Burning Your Zozobra
While one half of our nation rejoices this week and the other half wonders what went wrong, here comes Thanksgiving, Christmas and Hanukah, when we’re all thrown together at friends’ parties and family reunions. Finding common ground where we can stand together may be difficult as we tiptoe around each other’s feelings after the election.
Four years ago, it also felt like our national unity had frayed, both physically (the pandemic) and culturally (we vs. them). Back then, I wrote a guest post for Jungle Red Writers about a new word I’d learned from an article in The Conversation. This week, our local newspaper reprinted the original essay.
The word is zozobra.
In Spanish, it means “anguish, anxiety, or gloom,” which many of us suffered from in those fear-ridden times.
I’ve recently heard that in Santa Fe, New Mexico there’s an annual Summer Festival in which they burn an ugly zozobra in effigy as an attempt to chase the gloom away.
And yet, barring a truly effective alternative to lighten our national funk, what better time is there than Thanksgiving to remind us of what’s truly meaningful in life?
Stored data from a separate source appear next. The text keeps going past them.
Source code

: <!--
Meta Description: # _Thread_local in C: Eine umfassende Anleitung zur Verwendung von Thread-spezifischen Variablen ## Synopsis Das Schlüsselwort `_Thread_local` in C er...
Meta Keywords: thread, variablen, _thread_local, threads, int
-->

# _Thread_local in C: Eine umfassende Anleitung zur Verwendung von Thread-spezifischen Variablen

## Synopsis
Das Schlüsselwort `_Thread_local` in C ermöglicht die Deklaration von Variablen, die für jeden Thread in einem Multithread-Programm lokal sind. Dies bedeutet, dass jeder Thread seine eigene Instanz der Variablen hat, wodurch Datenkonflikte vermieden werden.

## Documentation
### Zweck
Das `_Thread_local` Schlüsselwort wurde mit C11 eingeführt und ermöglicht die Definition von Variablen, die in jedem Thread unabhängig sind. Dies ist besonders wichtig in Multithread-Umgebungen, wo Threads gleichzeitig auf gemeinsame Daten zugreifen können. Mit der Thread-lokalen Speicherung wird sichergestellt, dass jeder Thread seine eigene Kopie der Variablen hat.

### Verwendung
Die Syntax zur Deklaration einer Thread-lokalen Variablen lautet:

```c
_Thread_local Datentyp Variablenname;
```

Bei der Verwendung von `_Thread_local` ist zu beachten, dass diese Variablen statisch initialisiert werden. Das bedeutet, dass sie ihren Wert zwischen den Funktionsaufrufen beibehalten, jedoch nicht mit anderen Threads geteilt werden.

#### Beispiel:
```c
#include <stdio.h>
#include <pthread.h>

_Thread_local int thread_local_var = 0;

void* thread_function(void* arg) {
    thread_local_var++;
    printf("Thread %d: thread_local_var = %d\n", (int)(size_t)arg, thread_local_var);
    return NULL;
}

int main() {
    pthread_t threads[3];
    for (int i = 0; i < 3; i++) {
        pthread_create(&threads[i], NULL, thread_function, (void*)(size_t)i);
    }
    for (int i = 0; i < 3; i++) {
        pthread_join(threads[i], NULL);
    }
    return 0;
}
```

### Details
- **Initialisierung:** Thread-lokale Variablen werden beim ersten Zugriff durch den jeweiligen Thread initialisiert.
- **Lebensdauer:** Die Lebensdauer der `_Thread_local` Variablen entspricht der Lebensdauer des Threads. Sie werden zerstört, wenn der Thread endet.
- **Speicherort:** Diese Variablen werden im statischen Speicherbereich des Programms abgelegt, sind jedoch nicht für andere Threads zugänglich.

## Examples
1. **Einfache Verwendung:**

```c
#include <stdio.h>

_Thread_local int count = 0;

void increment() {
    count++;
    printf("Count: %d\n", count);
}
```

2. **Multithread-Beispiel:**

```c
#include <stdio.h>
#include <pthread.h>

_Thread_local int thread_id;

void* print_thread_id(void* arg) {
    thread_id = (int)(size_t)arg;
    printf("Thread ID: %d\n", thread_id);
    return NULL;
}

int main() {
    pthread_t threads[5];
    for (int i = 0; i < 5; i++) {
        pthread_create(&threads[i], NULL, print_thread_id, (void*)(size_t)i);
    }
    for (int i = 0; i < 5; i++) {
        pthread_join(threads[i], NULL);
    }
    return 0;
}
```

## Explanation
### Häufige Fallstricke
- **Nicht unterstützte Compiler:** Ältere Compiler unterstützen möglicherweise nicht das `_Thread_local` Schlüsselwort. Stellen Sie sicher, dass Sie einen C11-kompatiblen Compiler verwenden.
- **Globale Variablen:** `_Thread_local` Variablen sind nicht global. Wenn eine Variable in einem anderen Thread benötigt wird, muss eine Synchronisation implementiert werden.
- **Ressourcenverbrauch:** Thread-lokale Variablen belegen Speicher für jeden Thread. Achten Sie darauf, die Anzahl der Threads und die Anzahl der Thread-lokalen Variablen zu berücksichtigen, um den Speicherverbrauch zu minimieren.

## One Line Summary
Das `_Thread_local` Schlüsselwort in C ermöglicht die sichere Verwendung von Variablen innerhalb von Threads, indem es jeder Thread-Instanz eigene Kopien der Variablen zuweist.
For me, that includes friends and family (regardless of political differences), the health that still sustains us, and a sense of purpose that keeps us engaged in the world.
Yes, bad things happen every day, and sometimes they happen to us.
But what if we try to minimize the complaining and instead, focus on the positive things we can do to make life better for ourselves and others.
It helps to practice gratitude for the small things that bring us joy.
I am grateful for family and friends, and for being accepted into a writing community where colleagues honor and respect one another, where we share our ups and downs in the wacky world of publishing. To my Stiletto sisters, and to Sisters in Crime and beyond, I would be bereft without your continued friendship and support.
And to our readers! Thank you for reading!
We’re all in this together, come what may. Tomorrow is World Kindness Day. Maybe we could start with that.
Or, if you’re not quite ready to let go of your anxiety, you could plan your very own Zozobra Festival and exorcise the beast.
What are you grateful for today?
Please tell us in the comment section below.
Gay Yellen is the author of the award-winning Samantha Newman Mysteries, including The Body Business, The Body Next Door, and The Body in the News!
Now available from your favorite bookseller. Readers and book clubs, please contact me at GayYellen.com.
What a lovely reminder, and of course, Santa Fe would have something to chase away gloom. I have so much to be grateful for, there isn’t enough space in this blog. Family, friends, I’ve survived part two of a bathroom remodel! I am engaged physically and mentally in this crazy world, and I get to read wonderful blogs like this. Thanks, Gay.
I’m also a survivor of a major bathroom remodel, Donnell. It’s definitely a reason to celebrate!
Gay, when I first read the title of your post, I thought Zozobra was a new brand of lingerie! And then, LOL, you mentioned the Zozobra burning. Seems to me, there was a lot of bra burning back in the day. Maybe we all need to hug around a huge bonfire to come together at a time like this and realize we have more in common than what pulls us apart. It would be a start to healing. And we could burn a few bras or zozobras or zozobras wearing bras.
Lois, your take on the title gives me the giggles. Never dawned on me how easy it would be to take it that way. Thanks for that! I like your idea of burning a few bras. Doubly cathartic!
Great topic well-expressed. And I learned a new concept–zozobra burning! I’m grateful for the very same things you mentioned, and I learned long ago that complaining serves no positive purpose and can undermine the complainer’s own world-view. Sending out gratitude and appreciation to everyone in the reader and writer community, and especially to you.
Thanks, Saralyn. Love you back!
I could stand to burn a few things in effigy. Thanks Gay!
Join the club, Bethany. Just keep an extinguisher handy!